Voie d’Elle

Comment manager une équipe sans s'épuiser ?

Beaucoup de managers commencent leur journée avec une liste précise de priorités.

12 min

Puis les sollicitations arrivent.

Une difficulté à résoudre.

Une absence à gérer.

Un collaborateur qui a besoin d'échanger.

Une demande urgente de la direction.

Un conflit qui réapparaît.

Une réunion supplémentaire.

À la fin de la journée, le manager a beaucoup travaillé.

Mais il n'a parfois avancé sur aucun des sujets qu'il avait identifiés comme importants.

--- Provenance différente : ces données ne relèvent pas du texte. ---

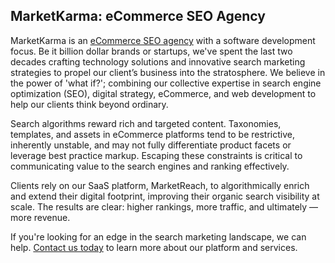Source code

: ## MarketKarma: eCommerce SEO Agency

MarketKarma is an [eCommerce SEO agency](https://www.marketkarma.com) with a software development focus.   Be it billion dollar brands or startups, we've spent the last two decades crafting technology solutions and innovative search marketing strategies to propel our client’s business into the stratosphere.  We believe in the power of 'what if?'; combining our collective expertise in search engine optimization (SEO), digital strategy, eCommerce, and web development to help our clients think beyond ordinary.

Search algorithms reward rich and targeted content. Taxonomies, templates, and assets in eCommerce platforms tend to be restrictive, inherently unstable, and may not fully differentiate product facets or leverage best practice markup. Escaping these constraints is critical to communicating value to the search engines and ranking effectively.

Clients rely on our SaaS platform, MarketReach, to algorithmically enrich and extend their digital footprint, improving their organic search visibility at scale. The results are clear: higher rankings, more traffic, and ultimately — more revenue.

If you're looking for an edge in the search marketing landscape, we can help. [Contact us today](https://calendarhero.to/SEO "Schedule a time to chat") to learn more about our platform and services.
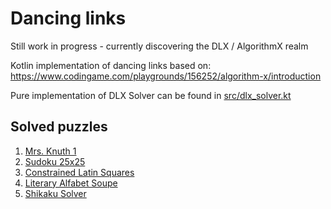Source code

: # Dancing links

Still work in progress - currently discovering the DLX / AlgorithmX realm

Kotlin implementation of dancing links based on:
https://www.codingame.com/playgrounds/156252/algorithm-x/introduction

Pure implementation of DLX Solver can be found in [src/dlx_solver.kt](src/dlx_solver.kt)

## Solved puzzles

1. [Mrs. Knuth 1](https://www.codingame.com/contribute/view/94231c8a12567007bde24553f6a9e3de55981)
2. [Sudoku 25x25](https://www.codingame.com/training/expert/25x25-sudoku)
3. [Constrained Latin Squares](https://www.codingame.com/training/medium/constrained-latin-squares)
4. [Literary Alfabet Soupe](https://www.codingame.com/training/medium/literary-alfabet-soupe)
5. [Shikaku Solver](https://www.codingame.com/training/medium/shikaku-solver)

Cette réalité peut devenir progressivement épuisante.

Le problème ne vient pas toujours d'un manque d'organisation personnelle.

Il provient souvent d'une conception du rôle dans laquelle le manager devient le point de passage de toutes les décisions, de toutes les informations et de toutes les difficultés.

Il porte son propre travail.

Une partie de celui de son équipe.

Les attentes de sa hiérarchie.

Les tensions du collectif.

Et parfois l'idée qu'un bon manager devrait rester disponible pour tout le monde, à tout moment.

Manager une équipe sans s'épuiser ne signifie pas devenir moins impliqué.

Cela suppose de ne plus confondre implication et prise en charge permanente.

Pourquoi les managers finissent-ils par tout porter ?

La surcharge ne s'installe généralement pas en une seule fois.

Elle se construit par une accumulation de petites décisions.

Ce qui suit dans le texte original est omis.